[[ RECORDS FOR THE EXERCISE, beginning ]]

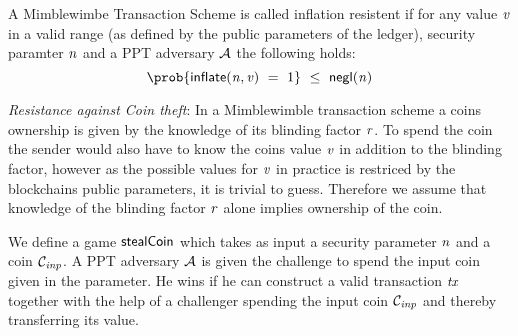 \begin{center}
\end{center}

\begin{definition} \label{def:atom:inflation-resistence}
    A Mimblewimbe Transaction Scheme is called inflation resistent if for any value $\mathit{v}$ in a valid range (as defined by the public parameters of the ledger), security
    paramter $\mathit{n}$ and a PPT adversary $\mathcal{A}$ the following holds:
    \[ \prob{\procInflate{\varN}{\varValue} \opEqNoQ 1} \opSmEq \funNegl{\varN} \]
\end{definition}

\emph{Resistance against Coin theft}: In a Mimblewimble transaction scheme a coins ownership is given by the knowledge of its blinding factor $\mathit{r}$. To spend the coin the sender would also have to know the coins value $\mathit{v}$ in addition
to the blinding factor, however as the possible values for $\mathit{v}$ in practice is restriced by the blockchains public parameters, it is trivial to guess.
Therefore we assume that knowledge of the blinding factor $\mathit{r}$ alone implies ownership of the coin.

We define a game $\mathsf{stealCoin}$ which takes as input a security parameter $\mathit{n}$ and a coin $\mathcal{C}_{\mathit{inp}}$. A PPT adversary $\mathcal{A}$ is given the challenge to spend the input coin given in the parameter.
He wins if he can construct a valid transaction $\mathit{tx}$ together with the help of a challenger spending the input coin $\mathcal{C}_{\mathit{inp}}$ and thereby transferring its value.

[[ RECORDS FOR THE EXERCISE, end ]]

◆ **YOUR TASK**: Nothing but the lines from the one that contains "We define a" through the end of the data above should appear, each reproduced exactly.

◆ **THE COMPLETED TASK**:
We define a game $\mathsf{stealCoin}$ which takes as input a security parameter $\mathit{n}$ and a coin $\mathcal{C}_{\mathit{inp}}$. A PPT adversary $\mathcal{A}$ is given the challenge to spend the input coin given in the parameter.
He wins if he can construct a valid transaction $\mathit{tx}$ together with the help of a challenger spending the input coin $\mathcal{C}_{\mathit{inp}}$ and thereby transferring its value.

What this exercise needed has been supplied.